(GIVEN RECORDS Opens)
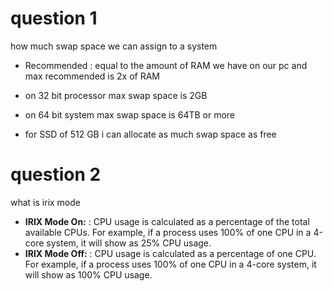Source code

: # question 1 
how much swap space we can assign to a system 

- Recommended : equal to the amount of RAM we have on our pc and max recommended is 2x of RAM
- on 32 bit processor max swap space is 2GB
- on 64 bit system max swap space is 64TB or more

- for SSD of 512 GB i can allocate as much swap space as free 

# question 2 
what is irix mode 

- **IRIX Mode On:** : CPU usage is calculated as a percentage of the total available CPUs. For example, if a process uses 100% of one CPU in a 4-core system, it will show as 25% CPU usage.
- **IRIX Mode Off:** : CPU usage is calculated as a percentage of one CPU. For example, if a process uses 100% of one CPU in a 4-core system, it will show as 100% CPU usage.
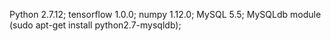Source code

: Python 2.7.12;
tensorflow 1.0.0;
numpy 1.12.0;
MySQL 5.5;
MySQLdb module (sudo apt-get install python2.7-mysqldb);
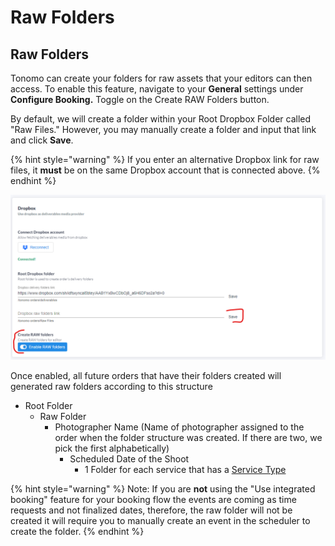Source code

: # Raw Folders

## Raw Folders

Tonomo can create your folders for raw assets that your editors can then access. To enable this feature, navigate to your **General** settings under **Configure Booking.** Toggle on the Create RAW Folders button.

By default, we will create a folder within your Root Dropbox Folder called "Raw Files." However, you may manually create a folder and input that link and click **Save**.

{% hint style="warning" %}
If you enter an alternative Dropbox link for raw files, it **must** be on the same Dropbox account that is connected above.
{% endhint %}

![](<../../.gitbook/assets/image (7) (1).png>)

Once enabled, all future orders that have their folders created will generated raw folders according to this structure

* Root Folder
  * Raw Folder
    * Photographer Name (Name of photographer assigned to the order when the folder structure was created. If there are two, we pick the first alphabetically)
      * Scheduled Date of the Shoot
        * 1 Folder for each service that has a [Service Type](https://docs.getautonomo.com/services-and-packages/services#service-type)

{% hint style="warning" %}
Note: If you are **not** using the "Use integrated booking" feature for your booking flow the events are coming as time requests and not finalized dates, therefore, the raw folder will not be created it will require you to manually create an event in the scheduler to create the folder.&#x20;
{% endhint %}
(GIVEN RECORDS Closes)
• [TRY IT]: Output the records above exactly as they are, leaving out the pictures.

• [EXERCISE SOLUTION]:
Source code

: # question 1 
how much swap space we can assign to a system 

- Recommended : equal to the amount of RAM we have on our pc and max recommended is 2x of RAM
- on 32 bit processor max swap space is 2GB
- on 64 bit system max swap space is 64TB or more

- for SSD of 512 GB i can allocate as much swap space as free 

# question 2 
what is irix mode 

- **IRIX Mode On:** : CPU usage is calculated as a percentage of the total available CPUs. For example, if a process uses 100% of one CPU in a 4-core system, it will show as 25% CPU usage.
- **IRIX Mode Off:** : CPU usage is calculated as a percentage of one CPU. For example, if a process uses 100% of one CPU in a 4-core system, it will show as 100% CPU usage.
Source code

: Python 2.7.12;
tensorflow 1.0.0;
numpy 1.12.0;
MySQL 5.5;
MySQLdb module (sudo apt-get install python2.7-mysqldb);
Source code

: # Raw Folders

## Raw Folders

Tonomo can create your folders for raw assets that your editors can then access. To enable this feature, navigate to your **General** settings under **Configure Booking.** Toggle on the Create RAW Folders button.

By default, we will create a folder within your Root Dropbox Folder called "Raw Files." However, you may manually create a folder and input that link and click **Save**.

{% hint style="warning" %}
If you enter an alternative Dropbox link for raw files, it **must** be on the same Dropbox account that is connected above.
{% endhint %}

![](<../../.gitbook/assets/image (7) (1).png>)

Once enabled, all future orders that have their folders created will generated raw folders according to this structure

* Root Folder
  * Raw Folder
    * Photographer Name (Name of photographer assigned to the order when the folder structure was created. If there are two, we pick the first alphabetically)
      * Scheduled Date of the Shoot
        * 1 Folder for each service that has a [Service Type](https://docs.getautonomo.com/services-and-packages/services#service-type)

{% hint style="warning" %}
Note: If you are **not** using the "Use integrated booking" feature for your booking flow the events are coming as time requests and not finalized dates, therefore, the raw folder will not be created it will require you to manually create an event in the scheduler to create the folder.&#x20;
{% endhint %}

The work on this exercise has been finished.